Top of Recorded data
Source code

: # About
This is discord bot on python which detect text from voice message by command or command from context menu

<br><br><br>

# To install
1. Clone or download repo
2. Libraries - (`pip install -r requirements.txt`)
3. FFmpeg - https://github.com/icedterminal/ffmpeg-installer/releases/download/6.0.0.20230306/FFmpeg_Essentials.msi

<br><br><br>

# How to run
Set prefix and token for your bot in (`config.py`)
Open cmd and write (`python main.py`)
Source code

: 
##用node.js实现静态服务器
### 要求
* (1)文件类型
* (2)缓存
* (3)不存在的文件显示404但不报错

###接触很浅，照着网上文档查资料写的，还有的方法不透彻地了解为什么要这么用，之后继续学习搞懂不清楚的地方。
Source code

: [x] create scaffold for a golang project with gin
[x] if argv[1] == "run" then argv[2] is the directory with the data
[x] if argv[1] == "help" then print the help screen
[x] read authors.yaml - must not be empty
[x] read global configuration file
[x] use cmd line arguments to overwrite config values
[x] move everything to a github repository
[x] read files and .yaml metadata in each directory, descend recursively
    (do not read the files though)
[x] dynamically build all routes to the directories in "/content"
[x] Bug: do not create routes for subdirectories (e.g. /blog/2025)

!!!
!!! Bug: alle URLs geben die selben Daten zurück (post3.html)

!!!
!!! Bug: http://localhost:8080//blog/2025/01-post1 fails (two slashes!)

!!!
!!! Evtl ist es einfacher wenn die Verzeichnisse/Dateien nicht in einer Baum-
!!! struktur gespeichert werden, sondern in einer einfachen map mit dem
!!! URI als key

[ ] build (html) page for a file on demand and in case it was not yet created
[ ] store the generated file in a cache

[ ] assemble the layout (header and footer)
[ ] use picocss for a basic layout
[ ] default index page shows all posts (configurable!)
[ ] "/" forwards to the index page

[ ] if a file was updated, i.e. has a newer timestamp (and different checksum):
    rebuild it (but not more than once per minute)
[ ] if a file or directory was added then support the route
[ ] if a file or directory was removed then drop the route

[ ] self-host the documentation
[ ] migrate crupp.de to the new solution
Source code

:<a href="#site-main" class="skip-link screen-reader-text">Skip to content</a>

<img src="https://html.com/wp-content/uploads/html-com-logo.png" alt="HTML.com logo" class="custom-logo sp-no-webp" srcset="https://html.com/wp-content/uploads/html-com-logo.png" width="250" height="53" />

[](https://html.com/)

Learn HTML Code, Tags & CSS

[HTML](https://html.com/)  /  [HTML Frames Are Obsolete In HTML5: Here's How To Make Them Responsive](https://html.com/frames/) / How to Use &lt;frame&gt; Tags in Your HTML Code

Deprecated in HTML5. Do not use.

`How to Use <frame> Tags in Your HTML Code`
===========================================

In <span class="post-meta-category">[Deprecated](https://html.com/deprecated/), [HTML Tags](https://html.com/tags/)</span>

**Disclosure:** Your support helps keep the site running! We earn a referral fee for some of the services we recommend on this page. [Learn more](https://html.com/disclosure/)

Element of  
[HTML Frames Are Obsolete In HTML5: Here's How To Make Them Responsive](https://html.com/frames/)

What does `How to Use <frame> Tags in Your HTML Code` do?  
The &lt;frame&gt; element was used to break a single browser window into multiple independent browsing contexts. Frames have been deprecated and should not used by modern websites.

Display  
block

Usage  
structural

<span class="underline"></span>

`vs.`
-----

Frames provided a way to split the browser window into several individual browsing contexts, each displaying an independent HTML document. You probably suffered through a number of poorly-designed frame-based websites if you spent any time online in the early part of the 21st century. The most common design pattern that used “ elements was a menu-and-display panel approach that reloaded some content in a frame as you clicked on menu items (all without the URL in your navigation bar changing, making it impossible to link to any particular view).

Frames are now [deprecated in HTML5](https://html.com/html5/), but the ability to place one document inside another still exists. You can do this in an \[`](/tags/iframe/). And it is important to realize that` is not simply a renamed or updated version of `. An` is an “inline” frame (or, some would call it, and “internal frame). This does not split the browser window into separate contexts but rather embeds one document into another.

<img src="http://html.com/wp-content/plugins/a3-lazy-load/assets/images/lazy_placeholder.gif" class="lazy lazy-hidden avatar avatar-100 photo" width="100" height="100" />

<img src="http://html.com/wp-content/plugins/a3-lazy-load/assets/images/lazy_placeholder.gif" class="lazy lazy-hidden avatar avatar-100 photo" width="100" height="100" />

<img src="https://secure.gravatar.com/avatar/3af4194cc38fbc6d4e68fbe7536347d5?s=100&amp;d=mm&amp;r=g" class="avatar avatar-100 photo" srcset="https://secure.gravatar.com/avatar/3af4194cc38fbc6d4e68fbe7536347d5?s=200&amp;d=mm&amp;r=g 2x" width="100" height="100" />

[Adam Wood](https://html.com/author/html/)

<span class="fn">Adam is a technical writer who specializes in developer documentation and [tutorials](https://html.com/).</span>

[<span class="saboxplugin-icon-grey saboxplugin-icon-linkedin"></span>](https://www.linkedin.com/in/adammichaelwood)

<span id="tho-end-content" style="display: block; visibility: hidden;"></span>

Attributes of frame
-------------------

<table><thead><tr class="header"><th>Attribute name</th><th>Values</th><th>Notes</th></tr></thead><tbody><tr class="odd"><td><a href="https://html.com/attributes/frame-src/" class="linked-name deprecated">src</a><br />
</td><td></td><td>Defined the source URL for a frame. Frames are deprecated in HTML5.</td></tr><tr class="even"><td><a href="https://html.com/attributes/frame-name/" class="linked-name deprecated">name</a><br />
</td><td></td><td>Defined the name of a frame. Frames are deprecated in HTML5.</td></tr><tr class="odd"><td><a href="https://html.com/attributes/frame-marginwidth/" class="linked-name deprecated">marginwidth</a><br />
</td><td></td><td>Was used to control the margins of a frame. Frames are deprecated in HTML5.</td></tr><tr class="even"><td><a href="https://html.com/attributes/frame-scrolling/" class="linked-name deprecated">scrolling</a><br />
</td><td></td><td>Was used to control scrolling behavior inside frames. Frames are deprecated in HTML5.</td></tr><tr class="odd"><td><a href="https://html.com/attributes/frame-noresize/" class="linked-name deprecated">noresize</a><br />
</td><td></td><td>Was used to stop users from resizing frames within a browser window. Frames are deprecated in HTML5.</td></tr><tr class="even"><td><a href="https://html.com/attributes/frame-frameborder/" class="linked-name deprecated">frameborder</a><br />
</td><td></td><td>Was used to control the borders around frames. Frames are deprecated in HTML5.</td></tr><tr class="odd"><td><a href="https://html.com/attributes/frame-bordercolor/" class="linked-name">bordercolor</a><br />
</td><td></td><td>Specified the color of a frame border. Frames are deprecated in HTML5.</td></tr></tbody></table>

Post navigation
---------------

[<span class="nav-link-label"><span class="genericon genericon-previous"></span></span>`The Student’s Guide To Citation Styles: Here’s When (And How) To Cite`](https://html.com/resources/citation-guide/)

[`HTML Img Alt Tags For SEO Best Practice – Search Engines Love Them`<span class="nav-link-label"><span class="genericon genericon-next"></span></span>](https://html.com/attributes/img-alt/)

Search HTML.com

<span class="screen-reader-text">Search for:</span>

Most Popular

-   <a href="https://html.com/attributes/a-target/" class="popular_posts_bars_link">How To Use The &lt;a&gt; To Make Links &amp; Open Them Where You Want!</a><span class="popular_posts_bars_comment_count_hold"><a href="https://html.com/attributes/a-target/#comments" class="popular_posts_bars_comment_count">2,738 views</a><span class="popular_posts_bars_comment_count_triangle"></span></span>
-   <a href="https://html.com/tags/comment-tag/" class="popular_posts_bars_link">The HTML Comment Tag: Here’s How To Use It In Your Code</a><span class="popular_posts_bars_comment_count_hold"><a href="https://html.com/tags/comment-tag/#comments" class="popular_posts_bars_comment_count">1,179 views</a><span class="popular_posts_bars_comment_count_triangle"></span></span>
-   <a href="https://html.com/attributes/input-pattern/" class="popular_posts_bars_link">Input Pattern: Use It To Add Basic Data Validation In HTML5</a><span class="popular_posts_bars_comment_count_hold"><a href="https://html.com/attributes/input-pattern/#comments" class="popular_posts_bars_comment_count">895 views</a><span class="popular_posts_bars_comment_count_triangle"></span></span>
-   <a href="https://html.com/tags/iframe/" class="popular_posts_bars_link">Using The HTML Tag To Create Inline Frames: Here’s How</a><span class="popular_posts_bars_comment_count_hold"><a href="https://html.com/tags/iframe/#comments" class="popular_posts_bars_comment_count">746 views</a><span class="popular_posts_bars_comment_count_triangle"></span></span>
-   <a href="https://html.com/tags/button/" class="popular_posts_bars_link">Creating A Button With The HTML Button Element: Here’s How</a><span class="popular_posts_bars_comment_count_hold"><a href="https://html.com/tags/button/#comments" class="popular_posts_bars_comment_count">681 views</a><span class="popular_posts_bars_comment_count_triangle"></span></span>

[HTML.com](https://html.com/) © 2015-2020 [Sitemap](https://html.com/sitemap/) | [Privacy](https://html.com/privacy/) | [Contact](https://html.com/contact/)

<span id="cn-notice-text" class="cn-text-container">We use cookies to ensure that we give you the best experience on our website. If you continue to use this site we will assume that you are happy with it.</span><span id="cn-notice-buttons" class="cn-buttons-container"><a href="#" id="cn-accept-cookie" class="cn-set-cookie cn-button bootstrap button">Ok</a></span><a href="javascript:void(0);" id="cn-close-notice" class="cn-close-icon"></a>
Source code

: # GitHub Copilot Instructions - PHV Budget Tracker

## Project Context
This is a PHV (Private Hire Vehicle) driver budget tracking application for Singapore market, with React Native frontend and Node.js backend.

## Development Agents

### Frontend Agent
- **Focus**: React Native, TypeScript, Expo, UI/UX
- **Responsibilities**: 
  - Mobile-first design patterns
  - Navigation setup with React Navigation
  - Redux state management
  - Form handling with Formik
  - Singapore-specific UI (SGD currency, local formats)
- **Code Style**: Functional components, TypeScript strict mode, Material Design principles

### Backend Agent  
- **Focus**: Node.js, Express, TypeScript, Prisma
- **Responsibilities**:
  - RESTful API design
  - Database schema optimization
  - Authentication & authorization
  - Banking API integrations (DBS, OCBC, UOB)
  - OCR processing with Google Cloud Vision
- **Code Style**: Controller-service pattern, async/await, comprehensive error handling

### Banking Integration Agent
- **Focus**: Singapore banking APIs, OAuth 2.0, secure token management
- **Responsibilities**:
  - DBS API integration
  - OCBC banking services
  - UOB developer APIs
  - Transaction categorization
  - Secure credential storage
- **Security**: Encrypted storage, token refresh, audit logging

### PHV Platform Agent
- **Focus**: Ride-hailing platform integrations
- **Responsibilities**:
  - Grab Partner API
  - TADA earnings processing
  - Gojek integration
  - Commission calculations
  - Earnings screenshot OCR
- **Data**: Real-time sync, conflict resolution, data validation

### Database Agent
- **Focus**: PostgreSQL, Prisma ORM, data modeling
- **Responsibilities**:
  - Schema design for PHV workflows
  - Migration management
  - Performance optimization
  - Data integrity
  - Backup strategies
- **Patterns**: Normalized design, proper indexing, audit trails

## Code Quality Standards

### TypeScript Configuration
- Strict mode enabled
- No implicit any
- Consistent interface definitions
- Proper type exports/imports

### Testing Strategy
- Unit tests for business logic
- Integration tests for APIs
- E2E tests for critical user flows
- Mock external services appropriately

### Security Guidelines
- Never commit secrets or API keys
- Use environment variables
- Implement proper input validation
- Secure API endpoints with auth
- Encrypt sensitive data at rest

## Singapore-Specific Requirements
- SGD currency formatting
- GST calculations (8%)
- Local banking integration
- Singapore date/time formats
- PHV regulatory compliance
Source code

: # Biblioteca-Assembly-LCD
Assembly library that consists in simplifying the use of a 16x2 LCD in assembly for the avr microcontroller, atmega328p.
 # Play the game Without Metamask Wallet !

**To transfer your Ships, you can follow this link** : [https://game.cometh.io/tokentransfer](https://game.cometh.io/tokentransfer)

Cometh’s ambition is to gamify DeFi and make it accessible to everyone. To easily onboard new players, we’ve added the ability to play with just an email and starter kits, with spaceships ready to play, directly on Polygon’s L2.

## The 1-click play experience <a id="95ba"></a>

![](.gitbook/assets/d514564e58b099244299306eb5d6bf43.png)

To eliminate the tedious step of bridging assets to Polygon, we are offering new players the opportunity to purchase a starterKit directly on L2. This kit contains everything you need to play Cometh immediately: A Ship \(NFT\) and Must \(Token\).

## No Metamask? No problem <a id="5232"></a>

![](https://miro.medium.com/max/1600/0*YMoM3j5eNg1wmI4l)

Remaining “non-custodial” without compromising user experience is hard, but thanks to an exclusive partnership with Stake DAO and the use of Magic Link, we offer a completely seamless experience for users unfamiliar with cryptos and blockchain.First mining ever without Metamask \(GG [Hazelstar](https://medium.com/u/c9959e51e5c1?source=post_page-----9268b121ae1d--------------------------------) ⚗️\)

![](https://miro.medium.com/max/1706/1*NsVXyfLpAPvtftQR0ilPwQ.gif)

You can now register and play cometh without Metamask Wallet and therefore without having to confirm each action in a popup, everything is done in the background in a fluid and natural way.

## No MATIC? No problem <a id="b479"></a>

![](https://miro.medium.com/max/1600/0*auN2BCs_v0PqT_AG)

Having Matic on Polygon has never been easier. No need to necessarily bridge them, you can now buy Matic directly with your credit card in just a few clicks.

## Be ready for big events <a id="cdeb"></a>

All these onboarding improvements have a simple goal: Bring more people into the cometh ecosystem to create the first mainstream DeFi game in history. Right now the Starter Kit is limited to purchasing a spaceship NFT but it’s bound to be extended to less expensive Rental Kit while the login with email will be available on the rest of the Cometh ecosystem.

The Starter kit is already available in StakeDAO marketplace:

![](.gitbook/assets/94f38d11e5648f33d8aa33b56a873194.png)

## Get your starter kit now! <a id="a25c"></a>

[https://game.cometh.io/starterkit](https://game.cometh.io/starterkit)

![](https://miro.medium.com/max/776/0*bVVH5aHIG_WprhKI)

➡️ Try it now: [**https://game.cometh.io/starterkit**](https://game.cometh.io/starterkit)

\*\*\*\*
Bottom of Recorded data
▸ **Work to complete**: Please give again the lines above between the line holding "Assembly library that" and the line holding "your Ships, you", inclusive, exactly as they are and with nothing added.

▸ **Answer space**:
Assembly library that consists in simplifying the use of a 16x2 LCD in assembly for the avr microcontroller, atmega328p.
 # Play the game Without Metamask Wallet !

**To transfer your Ships, you can follow this link** : [https://game.cometh.io/tokentransfer](https://game.cometh.io/tokentransfer)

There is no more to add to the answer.